A man with paranoid schizophrenia who killed both his parents in separate attacks was let down by mental health services in Liverpool, a report has concluded.
Leslie Gadsby, 42, killed his father Philip in February 2004, and his mother Edna in March 2010.
Following the death of his father and a conviction for manslaughter, he was housed in Scott Clinic in Rainhill, a medium-security unit managed by Mersey NHS Trust.
He was conditionally discharged in 2006 following a Mental Health Review Tribunal and moved to supported housing.
The conditions of his release were that he not go within 200 metres of his mother's house, though they regularly met for lunch with the support of his key workers. He also had to take his medication.
However, his mental health continued to deteriorate and he went on to kill his mother, fatally stabbing her five times and setting fire to his flat.
He was jailed in 2011 after admitting Mrs Gadsby's manslaughter with diminished responsibility at Liverpool Crown Court, and is now detained at the high security Ashworth Hospital.

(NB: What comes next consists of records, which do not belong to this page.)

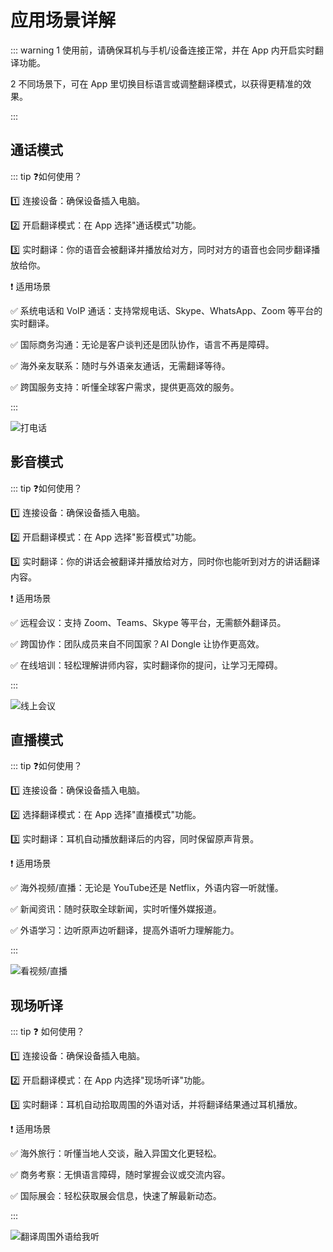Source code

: # 应用场景详解

::: warning <span class="circle-badge">1</span> 使用前，请确保耳机与手机/设备连接正常，并在 App 内开启实时翻译功能。

<span class="circle-badge">2</span> 不同场景下，可在 App 里切换目标语言或调整翻译模式，以获得更精准的效果。

:::

## 通话模式

::: tip ❓如何使用？

1️⃣ 连接设备：确保设备插入电脑。

2️⃣ 开启翻译模式：在 App 选择"通话模式"功能。

3️⃣ 实时翻译：你的语音会被翻译并播放给对方，同时对方的语音也会同步翻译播放给你。

❗️ 适用场景

✅ 系统电话和 VoIP 通话：支持常规电话、Skype、WhatsApp、Zoom 等平台的实时翻译。

✅ 国际商务沟通：无论是客户谈判还是团队协作，语言不再是障碍。

✅ 海外亲友联系：随时与外语亲友通话，无需翻译等待。

✅ 跨国服务支持：听懂全球客户需求，提供更高效的服务。

:::

![打电话](https://bu.dusays.com/2025/02/08/67a706a651f27.png)

## 影音模式

::: tip ❓如何使用？

1️⃣ 连接设备：确保设备插入电脑。

2️⃣ 开启翻译模式：在 App 选择"影音模式"功能。

3️⃣ 实时翻译：你的讲话会被翻译并播放给对方，同时你也能听到对方的讲话翻译内容。

❗️ 适用场景

✅ 远程会议：支持 Zoom、Teams、Skype 等平台，无需额外翻译员。

✅ 跨国协作：团队成员来自不同国家？AI Dongle 让协作更高效。

✅ 在线培训：轻松理解讲师内容，实时翻译你的提问，让学习无障碍。

:::

![线上会议](https://bu.dusays.com/2025/02/08/67a706a240312.png)

## 直播模式

::: tip ❓如何使用？

1️⃣ 连接设备：确保设备插入电脑。

2️⃣ 选择翻译模式：在 App 选择"直播模式"功能。

3️⃣ 实时翻译：耳机自动播放翻译后的内容，同时保留原声背景。

❗️ 适用场景

✅ 海外视频/直播：无论是 YouTube还是 Netflix，外语内容一听就懂。

✅ 新闻资讯：随时获取全球新闻，实时听懂外媒报道。

✅ 外语学习：边听原声边听翻译，提高外语听力理解能力。

:::

![看视频/直播](https://bu.dusays.com/2025/02/08/67a706a52054a.png)

## 现场听译

::: tip ❓ 如何使用？

1️⃣ 连接设备：确保设备插入电脑。

2️⃣ 开启翻译模式：在 App 内选择"现场听译"功能。

3️⃣ 实时翻译：耳机自动拾取周围的外语对话，并将翻译结果通过耳机播放。

❗️ 适用场景

✅ 海外旅行：听懂当地人交谈，融入异国文化更轻松。

✅ 商务考察：无惧语言障碍，随时掌握会议或交流内容。

✅ 国际展会：轻松获取展会信息，快速了解最新动态。

:::

![翻译周围外语给我听](https://bu.dusays.com/2025/02/08/67a706a10684b.png)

The report, written by Dr Androulla Johnstone, the chief executive of the Health and Social Care Advisory Service, told how on the morning of Philip Gadsby's death in 2004, his son had been due to be admitted to hospital as his mental health had deteriorated.
A social worker telephoned to make arrangements and a police officer answered and said Leslie Gadsby had killed his father and seriously injured his mother.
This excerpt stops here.